### WHAT IS NEEDED
From the entries that follow, extract each line holding the string "sont".

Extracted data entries
# # #

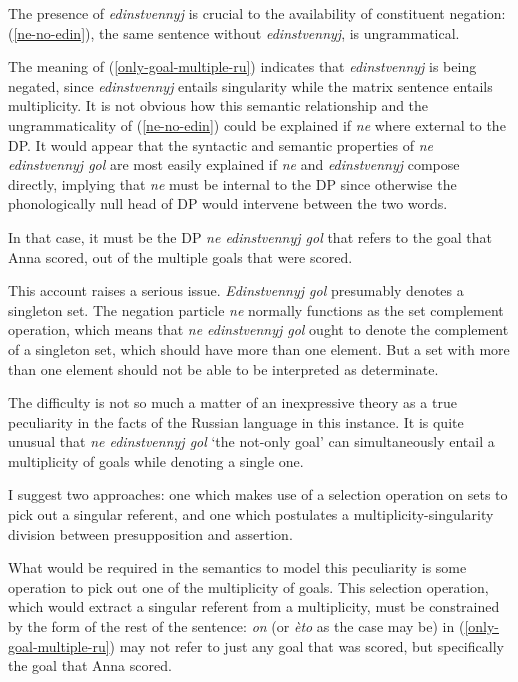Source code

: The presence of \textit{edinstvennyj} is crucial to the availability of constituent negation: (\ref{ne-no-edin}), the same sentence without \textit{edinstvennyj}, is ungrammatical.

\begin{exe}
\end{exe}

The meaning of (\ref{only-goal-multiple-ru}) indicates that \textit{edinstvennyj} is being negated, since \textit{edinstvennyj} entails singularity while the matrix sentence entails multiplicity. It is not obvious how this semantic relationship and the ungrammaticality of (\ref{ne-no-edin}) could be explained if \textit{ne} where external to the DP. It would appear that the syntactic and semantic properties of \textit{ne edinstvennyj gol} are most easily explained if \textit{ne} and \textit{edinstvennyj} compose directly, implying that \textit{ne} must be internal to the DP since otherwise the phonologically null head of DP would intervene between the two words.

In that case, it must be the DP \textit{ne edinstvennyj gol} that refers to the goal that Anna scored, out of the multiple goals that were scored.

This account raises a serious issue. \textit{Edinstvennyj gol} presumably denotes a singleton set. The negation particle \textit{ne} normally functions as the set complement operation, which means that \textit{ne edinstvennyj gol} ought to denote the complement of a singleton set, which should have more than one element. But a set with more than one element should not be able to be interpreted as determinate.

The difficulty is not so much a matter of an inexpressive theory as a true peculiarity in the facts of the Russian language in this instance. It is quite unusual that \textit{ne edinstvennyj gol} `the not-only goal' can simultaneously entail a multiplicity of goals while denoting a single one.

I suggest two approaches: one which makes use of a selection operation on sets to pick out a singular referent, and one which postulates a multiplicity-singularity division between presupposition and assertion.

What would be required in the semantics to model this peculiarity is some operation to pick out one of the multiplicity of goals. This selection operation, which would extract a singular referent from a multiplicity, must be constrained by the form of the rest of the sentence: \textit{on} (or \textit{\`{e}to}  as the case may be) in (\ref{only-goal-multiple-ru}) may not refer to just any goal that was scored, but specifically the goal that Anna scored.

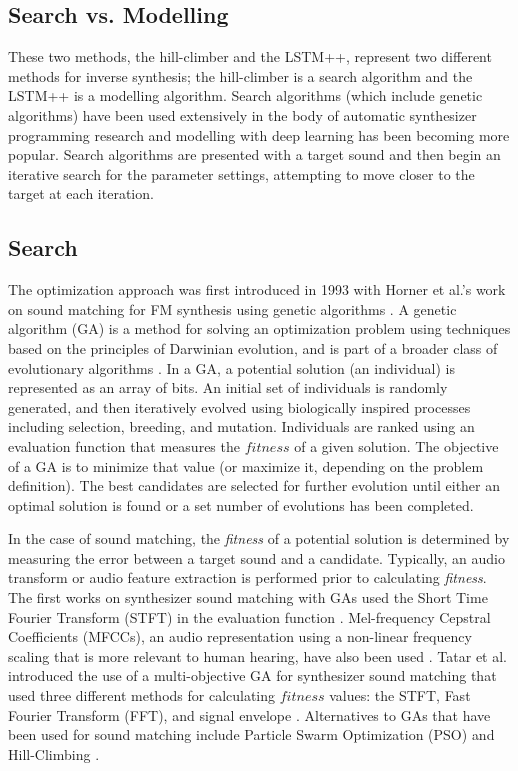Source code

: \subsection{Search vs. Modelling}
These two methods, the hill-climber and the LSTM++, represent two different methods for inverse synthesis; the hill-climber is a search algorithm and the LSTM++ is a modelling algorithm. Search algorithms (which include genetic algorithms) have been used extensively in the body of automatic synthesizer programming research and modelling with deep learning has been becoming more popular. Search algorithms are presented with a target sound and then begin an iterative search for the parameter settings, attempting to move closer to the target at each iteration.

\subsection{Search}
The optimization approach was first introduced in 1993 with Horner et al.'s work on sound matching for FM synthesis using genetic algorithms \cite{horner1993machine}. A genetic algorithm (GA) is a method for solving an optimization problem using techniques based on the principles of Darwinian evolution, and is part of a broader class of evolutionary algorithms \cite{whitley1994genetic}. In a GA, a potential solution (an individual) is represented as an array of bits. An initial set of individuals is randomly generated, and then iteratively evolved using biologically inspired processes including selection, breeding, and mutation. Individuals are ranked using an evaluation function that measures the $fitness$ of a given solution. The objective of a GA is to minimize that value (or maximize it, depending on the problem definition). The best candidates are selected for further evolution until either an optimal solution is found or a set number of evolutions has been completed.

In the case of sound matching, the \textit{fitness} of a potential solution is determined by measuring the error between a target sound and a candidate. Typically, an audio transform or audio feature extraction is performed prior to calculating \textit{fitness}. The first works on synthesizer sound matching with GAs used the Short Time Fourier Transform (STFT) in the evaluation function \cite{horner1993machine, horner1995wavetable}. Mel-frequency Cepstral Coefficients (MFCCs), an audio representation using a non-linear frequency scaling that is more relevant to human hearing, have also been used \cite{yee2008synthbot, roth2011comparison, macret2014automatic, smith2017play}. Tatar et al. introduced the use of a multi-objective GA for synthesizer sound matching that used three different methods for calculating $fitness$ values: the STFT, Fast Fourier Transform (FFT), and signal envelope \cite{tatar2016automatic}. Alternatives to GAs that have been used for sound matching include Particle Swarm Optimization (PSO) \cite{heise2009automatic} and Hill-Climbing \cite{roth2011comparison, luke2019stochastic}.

# # #

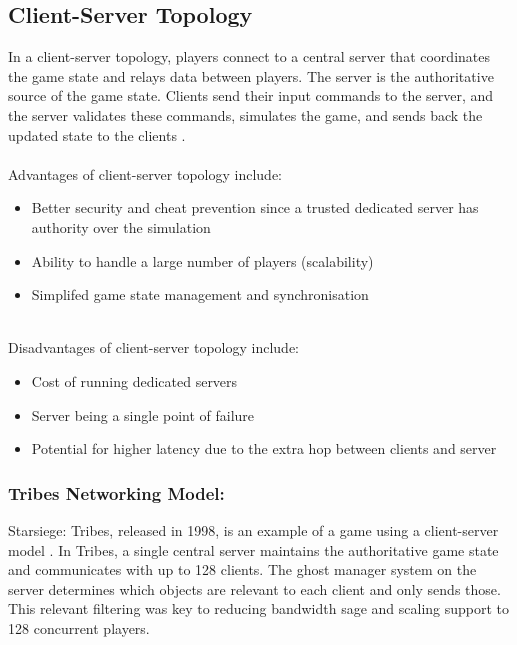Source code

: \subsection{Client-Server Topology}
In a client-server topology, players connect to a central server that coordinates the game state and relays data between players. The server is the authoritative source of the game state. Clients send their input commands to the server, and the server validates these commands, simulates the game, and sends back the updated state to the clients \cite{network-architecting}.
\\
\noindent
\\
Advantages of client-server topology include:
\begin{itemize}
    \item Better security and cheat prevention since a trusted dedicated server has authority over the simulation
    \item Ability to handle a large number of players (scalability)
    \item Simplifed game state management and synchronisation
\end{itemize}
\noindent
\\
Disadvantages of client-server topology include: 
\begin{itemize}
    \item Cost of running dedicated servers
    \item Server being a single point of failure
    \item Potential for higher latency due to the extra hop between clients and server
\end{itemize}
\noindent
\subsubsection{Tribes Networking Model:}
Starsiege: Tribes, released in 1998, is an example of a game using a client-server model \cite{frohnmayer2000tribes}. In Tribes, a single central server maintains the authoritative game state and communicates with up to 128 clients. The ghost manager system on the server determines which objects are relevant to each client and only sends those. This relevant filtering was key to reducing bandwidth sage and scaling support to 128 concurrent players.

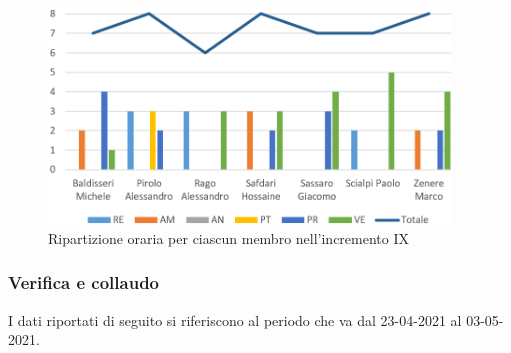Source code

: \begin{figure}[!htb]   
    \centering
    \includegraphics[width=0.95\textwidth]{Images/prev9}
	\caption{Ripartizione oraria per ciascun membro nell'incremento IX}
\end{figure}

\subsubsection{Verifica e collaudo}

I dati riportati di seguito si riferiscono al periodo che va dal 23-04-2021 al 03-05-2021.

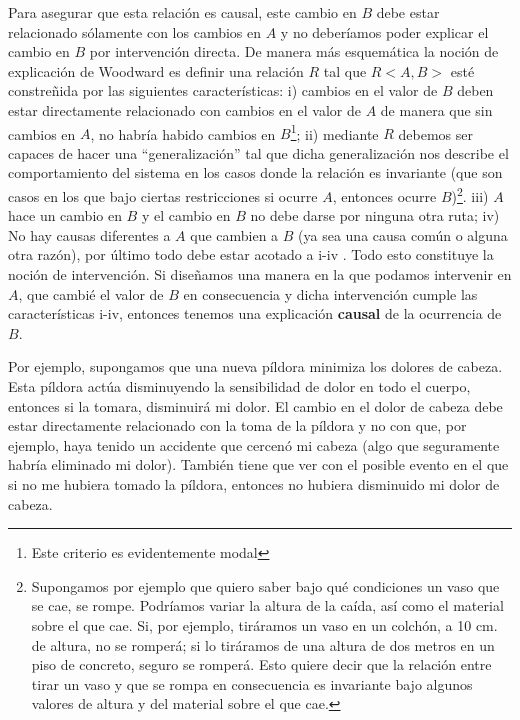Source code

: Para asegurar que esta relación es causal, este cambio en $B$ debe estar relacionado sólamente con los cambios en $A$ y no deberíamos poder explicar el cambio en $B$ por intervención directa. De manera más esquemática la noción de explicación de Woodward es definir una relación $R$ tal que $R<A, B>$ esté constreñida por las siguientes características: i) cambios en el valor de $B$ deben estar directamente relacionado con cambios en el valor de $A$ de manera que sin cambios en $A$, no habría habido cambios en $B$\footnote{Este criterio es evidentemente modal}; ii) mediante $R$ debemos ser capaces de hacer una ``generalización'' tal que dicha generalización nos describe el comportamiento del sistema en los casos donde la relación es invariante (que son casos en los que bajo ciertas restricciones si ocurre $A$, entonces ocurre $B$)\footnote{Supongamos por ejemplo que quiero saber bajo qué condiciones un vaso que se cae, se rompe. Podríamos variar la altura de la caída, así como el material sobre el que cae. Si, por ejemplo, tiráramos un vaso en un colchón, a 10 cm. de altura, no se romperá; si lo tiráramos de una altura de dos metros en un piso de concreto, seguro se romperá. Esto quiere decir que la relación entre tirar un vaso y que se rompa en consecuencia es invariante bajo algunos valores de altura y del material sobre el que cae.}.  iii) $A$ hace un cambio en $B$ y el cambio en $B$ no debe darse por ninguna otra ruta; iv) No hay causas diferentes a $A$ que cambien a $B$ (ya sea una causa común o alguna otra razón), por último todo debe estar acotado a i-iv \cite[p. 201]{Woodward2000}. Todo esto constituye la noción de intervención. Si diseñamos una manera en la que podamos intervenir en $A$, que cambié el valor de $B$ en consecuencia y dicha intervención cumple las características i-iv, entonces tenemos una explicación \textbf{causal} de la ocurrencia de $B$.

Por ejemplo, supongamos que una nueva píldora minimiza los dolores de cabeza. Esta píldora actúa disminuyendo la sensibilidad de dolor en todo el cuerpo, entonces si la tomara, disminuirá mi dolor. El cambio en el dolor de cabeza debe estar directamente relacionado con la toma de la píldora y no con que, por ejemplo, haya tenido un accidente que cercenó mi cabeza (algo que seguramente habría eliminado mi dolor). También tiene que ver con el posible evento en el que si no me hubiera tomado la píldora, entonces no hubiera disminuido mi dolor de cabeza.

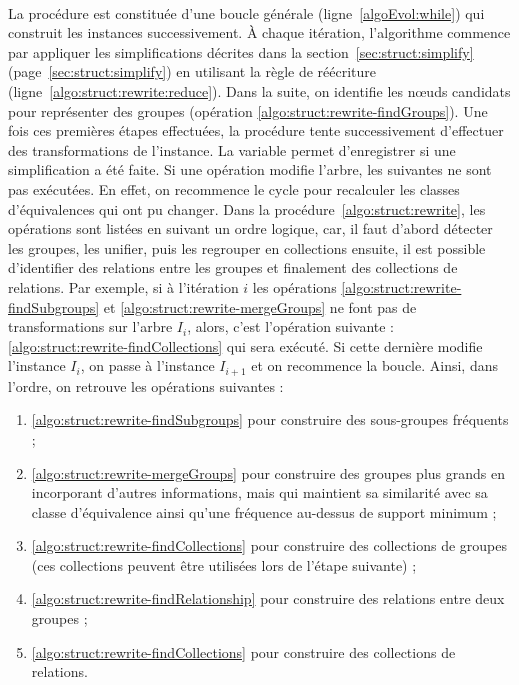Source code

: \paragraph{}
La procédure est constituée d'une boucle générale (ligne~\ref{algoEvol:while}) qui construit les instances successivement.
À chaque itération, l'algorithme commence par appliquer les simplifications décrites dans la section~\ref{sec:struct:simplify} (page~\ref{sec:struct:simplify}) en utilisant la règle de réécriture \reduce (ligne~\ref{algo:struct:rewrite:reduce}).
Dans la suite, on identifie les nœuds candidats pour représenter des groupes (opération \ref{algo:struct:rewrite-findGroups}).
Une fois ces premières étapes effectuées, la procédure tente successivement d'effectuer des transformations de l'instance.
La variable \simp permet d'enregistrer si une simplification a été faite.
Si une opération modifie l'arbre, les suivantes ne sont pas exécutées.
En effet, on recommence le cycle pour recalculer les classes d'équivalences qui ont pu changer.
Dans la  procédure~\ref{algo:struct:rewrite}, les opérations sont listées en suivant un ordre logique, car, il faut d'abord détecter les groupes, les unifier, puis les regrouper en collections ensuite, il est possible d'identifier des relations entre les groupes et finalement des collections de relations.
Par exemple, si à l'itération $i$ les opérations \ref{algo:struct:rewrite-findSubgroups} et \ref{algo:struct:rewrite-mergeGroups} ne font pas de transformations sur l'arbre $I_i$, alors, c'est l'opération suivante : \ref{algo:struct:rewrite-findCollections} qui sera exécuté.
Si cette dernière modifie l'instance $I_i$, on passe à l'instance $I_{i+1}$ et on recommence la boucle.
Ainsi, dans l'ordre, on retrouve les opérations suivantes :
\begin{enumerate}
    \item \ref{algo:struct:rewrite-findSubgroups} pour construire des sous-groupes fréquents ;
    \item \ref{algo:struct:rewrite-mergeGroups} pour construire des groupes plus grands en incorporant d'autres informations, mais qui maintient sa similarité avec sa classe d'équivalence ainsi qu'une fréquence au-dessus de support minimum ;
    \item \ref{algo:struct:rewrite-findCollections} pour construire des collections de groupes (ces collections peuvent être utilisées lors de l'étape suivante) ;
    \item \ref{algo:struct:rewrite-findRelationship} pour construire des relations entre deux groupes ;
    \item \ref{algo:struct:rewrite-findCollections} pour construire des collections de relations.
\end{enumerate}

# # #

### TASK ANSWER
Si une opération modifie l'arbre, les suivantes ne sont pas exécutées.
Dans la  procédure~\ref{algo:struct:rewrite}, les opérations sont listées en suivant un ordre logique, car, il faut d'abord détecter les groupes, les unifier, puis les regrouper en collections ensuite, il est possible d'identifier des relations entre les groupes et finalement des collections de relations.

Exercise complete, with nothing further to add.